RECORDS PROVIDED:
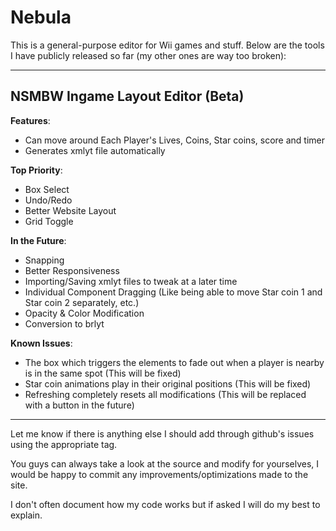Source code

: # Nebula
This is a general-purpose editor for Wii games and stuff.
Below are the tools I have publicly released so far (my other ones are way too broken):

---
## **NSMBW Ingame Layout Editor** (Beta)
**Features**:
* Can move around Each Player's Lives, Coins, Star coins, score and timer
* Generates xmlyt file automatically

**Top Priority**:
* Box Select
* Undo/Redo
* Better Website Layout
* Grid Toggle

**In the Future**:
* Snapping
* Better Responsiveness
* Importing/Saving xmlyt files to tweak at a later time
* Individual Component Dragging (Like being able to move Star coin 1 and Star coin 2 separately, etc.)
* Opacity & Color Modification
* Conversion to brlyt

**Known Issues**:
* The box which triggers the elements to fade out when a player is nearby is in the same spot (This will be fixed)
* Star coin animations play in their original positions (This will be fixed)
* Refreshing completely resets all modifications (This will be replaced with a button in the future)

---
Let me know if there is anything else I should add through github's issues using the appropriate tag.

You guys can always take a look at the source and modify for yourselves, I would be happy to commit any improvements/optimizations made to the site.

I don't often document how my code works but if asked I will do my best to explain.
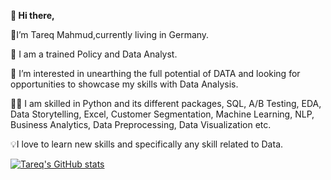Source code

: <b> 👋 Hi there, </b>

🧍I’m Tareq Mahmud,currently living in Germany.

🎯 I am a trained Policy and Data Analyst. 

👀 I’m interested in unearthing the full potential of DATA and looking for opportunities to showcase my skills with Data Analysis.

👨‍💻 I am skilled in Python and its different packages, SQL, A/B Testing, EDA, Data Storytelling, Excel, Customer Segmentation, Machine Learning, NLP, Business Analytics, Data Preprocessing, Data Visualization etc.

💡I love to learn new skills and specifically any skill related to Data. 

[![Tareq's GitHub stats](https://github-readme-stats.vercel.app/api?username=tareqmahmudir62)](https://github.com/anuraghazra/github-readme-stats)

TASK GOAL: Before copying, set the pictures aside; then reproduce each entry above exactly.

SOLUTION TO THE EXERCISE:
Source code

: # Nebula
This is a general-purpose editor for Wii games and stuff.
Below are the tools I have publicly released so far (my other ones are way too broken):

---
## **NSMBW Ingame Layout Editor** (Beta)
**Features**:
* Can move around Each Player's Lives, Coins, Star coins, score and timer
* Generates xmlyt file automatically

**Top Priority**:
* Box Select
* Undo/Redo
* Better Website Layout
* Grid Toggle

**In the Future**:
* Snapping
* Better Responsiveness
* Importing/Saving xmlyt files to tweak at a later time
* Individual Component Dragging (Like being able to move Star coin 1 and Star coin 2 separately, etc.)
* Opacity & Color Modification
* Conversion to brlyt

**Known Issues**:
* The box which triggers the elements to fade out when a player is nearby is in the same spot (This will be fixed)
* Star coin animations play in their original positions (This will be fixed)
* Refreshing completely resets all modifications (This will be replaced with a button in the future)

---
Let me know if there is anything else I should add through github's issues using the appropriate tag.

You guys can always take a look at the source and modify for yourselves, I would be happy to commit any improvements/optimizations made to the site.

I don't often document how my code works but if asked I will do my best to explain.
Source code

: <b> 👋 Hi there, </b>

🧍I’m Tareq Mahmud,currently living in Germany.

🎯 I am a trained Policy and Data Analyst. 

👀 I’m interested in unearthing the full potential of DATA and looking for opportunities to showcase my skills with Data Analysis.

👨‍💻 I am skilled in Python and its different packages, SQL, A/B Testing, EDA, Data Storytelling, Excel, Customer Segmentation, Machine Learning, NLP, Business Analytics, Data Preprocessing, Data Visualization etc.

💡I love to learn new skills and specifically any skill related to Data. 

[![Tareq's GitHub stats](https://github-readme-stats.vercel.app/api?username=tareqmahmudir62)](https://github.com/anuraghazra/github-readme-stats)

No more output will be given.